While Americans were hit hard by this recession, the ramifications for older workers were particularly severe. Once older workers lost their jobs, they struggled far more than other groups to find work again. In 2007, less than one in four unemployed older workers was out of work for more than half a year. But only four years later, more than half of unemployed workers over 55 are confronting long-term unemployment.
And as a bipartisan opinion piece in the New York Times over the weekend stated, this problem "nothing short of a national emergency."
One solution that shows real potential was developed in Connecticut by one of our witnesses, Joe Carbone. He has created an innovative program called Platform to Employment that works individually with those out of work to ensure they have updated skills to thrive in today's economy. The program partners with local businesses to place these workers into internships. So far, 70 percent of those internships have turned into jobs. This program shows real promise to get people back to work and needs to spread across the country.
However, it is also important that we look at some of the other reasons why older workers have been kept out of work for so long and address what we can do about it.
We asked the GAO to look into the issue and it found that employers are wary of hiring older workers -- sometimes because they are concerned about health care costs -- but other times because they assume that if you are over 55 or have been out of work your skills are not up to date.
The GAO surveyed experts who highlighted a number of approaches the government could take to help address this problem. One suggested approach, addressed in my Older Worker Opportunity Act, would provide tax credits for businesses employing older workers with flexible work programs. Another area the experts mentioned is discrimination. Today, I am announcing my support of the Protecting Older Workers Against Discrimination Act, a bill authored by Senators Harkin and Grassley that is aimed at restoring the rights of older workers to pursue claims of age discrimination.

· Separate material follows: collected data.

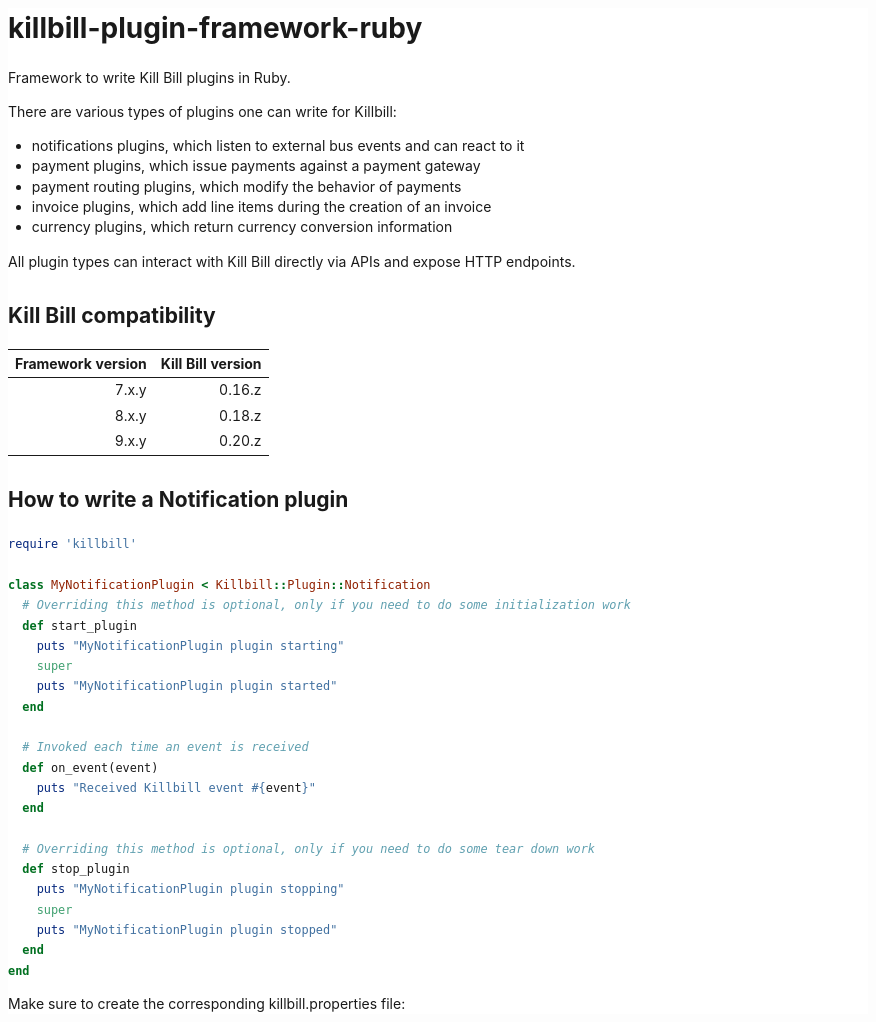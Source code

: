 killbill-plugin-framework-ruby
==============================

Framework to write Kill Bill plugins in Ruby.

There are various types of plugins one can write for Killbill:

* notifications plugins, which listen to external bus events and can react to it
* payment plugins, which issue payments against a payment gateway
* payment routing plugins, which modify the behavior of payments
* invoice plugins, which add line items during the creation of an invoice
* currency plugins, which return currency conversion information

All plugin types can interact with Kill Bill directly via APIs and expose HTTP endpoints.

Kill Bill compatibility
-----------------------

| Framework version | Kill Bill version |
| ----------------: | ----------------: |
| 7.x.y             | 0.16.z            |
| 8.x.y             | 0.18.z            |
| 9.x.y             | 0.20.z            |


How to write a Notification plugin
----------------------------------

```ruby
require 'killbill'

class MyNotificationPlugin < Killbill::Plugin::Notification
  # Overriding this method is optional, only if you need to do some initialization work
  def start_plugin
    puts "MyNotificationPlugin plugin starting"
    super
    puts "MyNotificationPlugin plugin started"
  end

  # Invoked each time an event is received
  def on_event(event)
    puts "Received Killbill event #{event}"
  end

  # Overriding this method is optional, only if you need to do some tear down work
  def stop_plugin
    puts "MyNotificationPlugin plugin stopping"
    super
    puts "MyNotificationPlugin plugin stopped"
  end
end
```

Make sure to create the corresponding killbill.properties file:
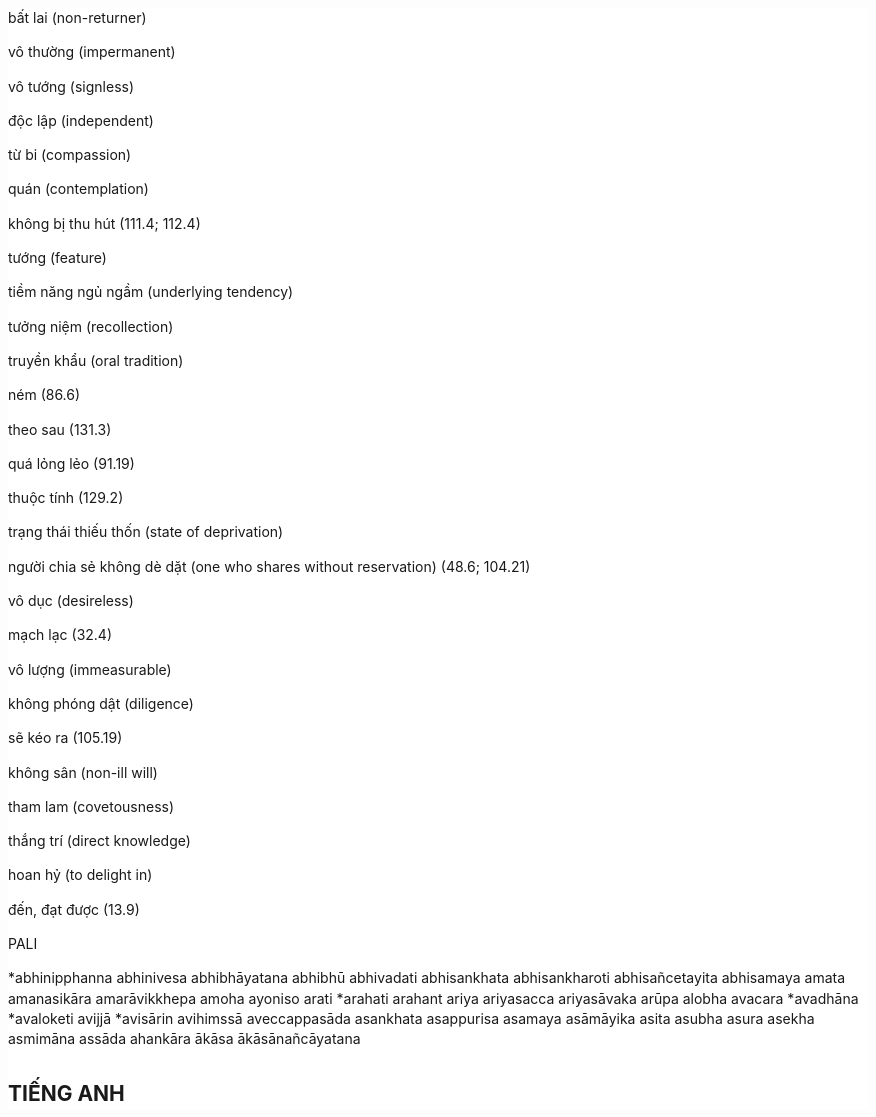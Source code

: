 bất lai (non-returner)

vô thường (impermanent)

vô tướng (signless)

độc lập (independent)

từ bi (compassion)

quán (contemplation)

không bị thu hút (111.4; 112.4)

tướng (feature)

tiềm năng ngủ ngầm (underlying tendency)

tưởng niệm (recollection)

truyền khẩu (oral tradition)

ném (86.6)

theo sau (131.3)

quá lỏng lẻo (91.19)

thuộc tính (129.2)

trạng thái thiếu thốn (state of deprivation)

người chia sẻ không dè dặt (one who shares without reservation) (48.6; 104.21)

vô dục (desireless)

mạch lạc (32.4)

vô lượng (immeasurable)

không phóng dật (diligence)

sẽ kéo ra (105.19)

không sân (non-ill will)

tham lam (covetousness)

thắng trí (direct knowledge)

hoan hỷ (to delight in)

đến, đạt được (13.9)

PALI

*abhinipphanna abhinivesa abhibhāyatana abhibhū abhivadati abhisankhata abhisankharoti abhisañcetayita abhisamaya amata amanasikāra amarāvikkhepa amoha ayoniso arati *arahati arahant ariya ariyasacca ariyasāvaka arūpa alobha avacara *avadhāna *avaloketi avijjā *avisārin avihimssā aveccappasāda asankhata asappurisa asamaya asāmāyika asita asubha asura asekha asmimāna assāda ahankāra ākāsa ākāsānañcāyatana

## TIẾNG ANH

One common theme we have heard is that older workers want to keep working not only because they need the money but because they want to remain relevant and productive members of society. We need to encourage this. Left unchecked, long-term unemployment among older workers is a problem that will continue to grow as our workforce grays. In only four years from now, the Bureau of Labor Statistics projects that nearly one in four workers will be over the age of 55. We hope this hearing raises awareness about this growing problem and provides some solutions to consider.
I thank you all again for being here today. And now I turn to our Ranking Member, Senator Corker, for his opening remarks.